Exercise aim -
Lines with the word "defaults" are the answer; copy each of them from the data below.

Saved data entries:
::::::

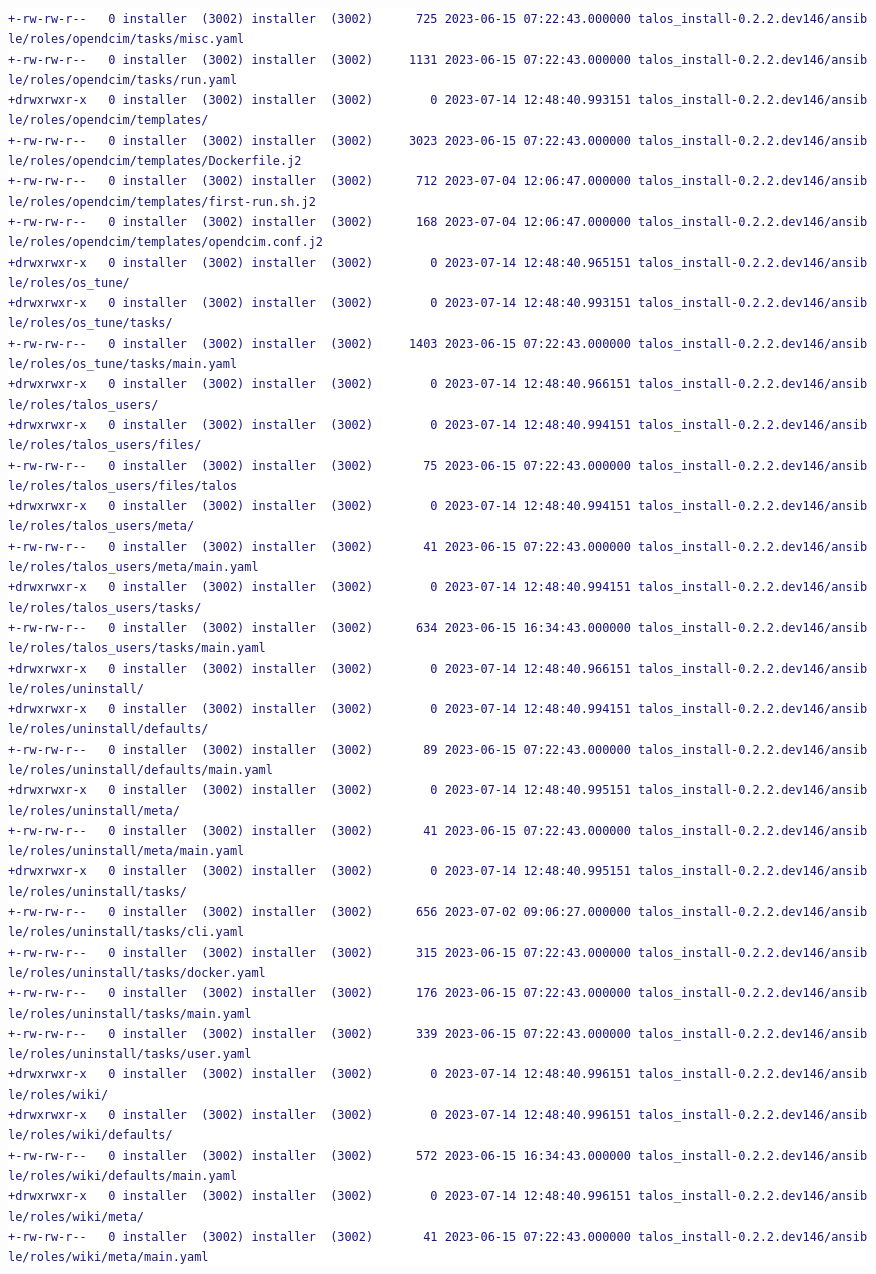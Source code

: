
 ```diff
+-rw-rw-r--   0 installer  (3002) installer  (3002)      725 2023-06-15 07:22:43.000000 talos_install-0.2.2.dev146/ansible/roles/opendcim/tasks/misc.yaml
+-rw-rw-r--   0 installer  (3002) installer  (3002)     1131 2023-06-15 07:22:43.000000 talos_install-0.2.2.dev146/ansible/roles/opendcim/tasks/run.yaml
+drwxrwxr-x   0 installer  (3002) installer  (3002)        0 2023-07-14 12:48:40.993151 talos_install-0.2.2.dev146/ansible/roles/opendcim/templates/
+-rw-rw-r--   0 installer  (3002) installer  (3002)     3023 2023-06-15 07:22:43.000000 talos_install-0.2.2.dev146/ansible/roles/opendcim/templates/Dockerfile.j2
+-rw-rw-r--   0 installer  (3002) installer  (3002)      712 2023-07-04 12:06:47.000000 talos_install-0.2.2.dev146/ansible/roles/opendcim/templates/first-run.sh.j2
+-rw-rw-r--   0 installer  (3002) installer  (3002)      168 2023-07-04 12:06:47.000000 talos_install-0.2.2.dev146/ansible/roles/opendcim/templates/opendcim.conf.j2
+drwxrwxr-x   0 installer  (3002) installer  (3002)        0 2023-07-14 12:48:40.965151 talos_install-0.2.2.dev146/ansible/roles/os_tune/
+drwxrwxr-x   0 installer  (3002) installer  (3002)        0 2023-07-14 12:48:40.993151 talos_install-0.2.2.dev146/ansible/roles/os_tune/tasks/
+-rw-rw-r--   0 installer  (3002) installer  (3002)     1403 2023-06-15 07:22:43.000000 talos_install-0.2.2.dev146/ansible/roles/os_tune/tasks/main.yaml
+drwxrwxr-x   0 installer  (3002) installer  (3002)        0 2023-07-14 12:48:40.966151 talos_install-0.2.2.dev146/ansible/roles/talos_users/
+drwxrwxr-x   0 installer  (3002) installer  (3002)        0 2023-07-14 12:48:40.994151 talos_install-0.2.2.dev146/ansible/roles/talos_users/files/
+-rw-rw-r--   0 installer  (3002) installer  (3002)       75 2023-06-15 07:22:43.000000 talos_install-0.2.2.dev146/ansible/roles/talos_users/files/talos
+drwxrwxr-x   0 installer  (3002) installer  (3002)        0 2023-07-14 12:48:40.994151 talos_install-0.2.2.dev146/ansible/roles/talos_users/meta/
+-rw-rw-r--   0 installer  (3002) installer  (3002)       41 2023-06-15 07:22:43.000000 talos_install-0.2.2.dev146/ansible/roles/talos_users/meta/main.yaml
+drwxrwxr-x   0 installer  (3002) installer  (3002)        0 2023-07-14 12:48:40.994151 talos_install-0.2.2.dev146/ansible/roles/talos_users/tasks/
+-rw-rw-r--   0 installer  (3002) installer  (3002)      634 2023-06-15 16:34:43.000000 talos_install-0.2.2.dev146/ansible/roles/talos_users/tasks/main.yaml
+drwxrwxr-x   0 installer  (3002) installer  (3002)        0 2023-07-14 12:48:40.966151 talos_install-0.2.2.dev146/ansible/roles/uninstall/
+drwxrwxr-x   0 installer  (3002) installer  (3002)        0 2023-07-14 12:48:40.994151 talos_install-0.2.2.dev146/ansible/roles/uninstall/defaults/
+-rw-rw-r--   0 installer  (3002) installer  (3002)       89 2023-06-15 07:22:43.000000 talos_install-0.2.2.dev146/ansible/roles/uninstall/defaults/main.yaml
+drwxrwxr-x   0 installer  (3002) installer  (3002)        0 2023-07-14 12:48:40.995151 talos_install-0.2.2.dev146/ansible/roles/uninstall/meta/
+-rw-rw-r--   0 installer  (3002) installer  (3002)       41 2023-06-15 07:22:43.000000 talos_install-0.2.2.dev146/ansible/roles/uninstall/meta/main.yaml
+drwxrwxr-x   0 installer  (3002) installer  (3002)        0 2023-07-14 12:48:40.995151 talos_install-0.2.2.dev146/ansible/roles/uninstall/tasks/
+-rw-rw-r--   0 installer  (3002) installer  (3002)      656 2023-07-02 09:06:27.000000 talos_install-0.2.2.dev146/ansible/roles/uninstall/tasks/cli.yaml
+-rw-rw-r--   0 installer  (3002) installer  (3002)      315 2023-06-15 07:22:43.000000 talos_install-0.2.2.dev146/ansible/roles/uninstall/tasks/docker.yaml
+-rw-rw-r--   0 installer  (3002) installer  (3002)      176 2023-06-15 07:22:43.000000 talos_install-0.2.2.dev146/ansible/roles/uninstall/tasks/main.yaml
+-rw-rw-r--   0 installer  (3002) installer  (3002)      339 2023-06-15 07:22:43.000000 talos_install-0.2.2.dev146/ansible/roles/uninstall/tasks/user.yaml
+drwxrwxr-x   0 installer  (3002) installer  (3002)        0 2023-07-14 12:48:40.996151 talos_install-0.2.2.dev146/ansible/roles/wiki/
+drwxrwxr-x   0 installer  (3002) installer  (3002)        0 2023-07-14 12:48:40.996151 talos_install-0.2.2.dev146/ansible/roles/wiki/defaults/
+-rw-rw-r--   0 installer  (3002) installer  (3002)      572 2023-06-15 16:34:43.000000 talos_install-0.2.2.dev146/ansible/roles/wiki/defaults/main.yaml
+drwxrwxr-x   0 installer  (3002) installer  (3002)        0 2023-07-14 12:48:40.996151 talos_install-0.2.2.dev146/ansible/roles/wiki/meta/
+-rw-rw-r--   0 installer  (3002) installer  (3002)       41 2023-06-15 07:22:43.000000 talos_install-0.2.2.dev146/ansible/roles/wiki/meta/main.yaml
```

::::::

Task response -
+drwxrwxr-x   0 installer  (3002) installer  (3002)        0 2023-07-14 12:48:40.994151 talos_install-0.2.2.dev146/ansible/roles/uninstall/defaults/
+-rw-rw-r--   0 installer  (3002) installer  (3002)       89 2023-06-15 07:22:43.000000 talos_install-0.2.2.dev146/ansible/roles/uninstall/defaults/main.yaml
+drwxrwxr-x   0 installer  (3002) installer  (3002)        0 2023-07-14 12:48:40.996151 talos_install-0.2.2.dev146/ansible/roles/wiki/defaults/
+-rw-rw-r--   0 installer  (3002) installer  (3002)      572 2023-06-15 16:34:43.000000 talos_install-0.2.2.dev146/ansible/roles/wiki/defaults/main.yaml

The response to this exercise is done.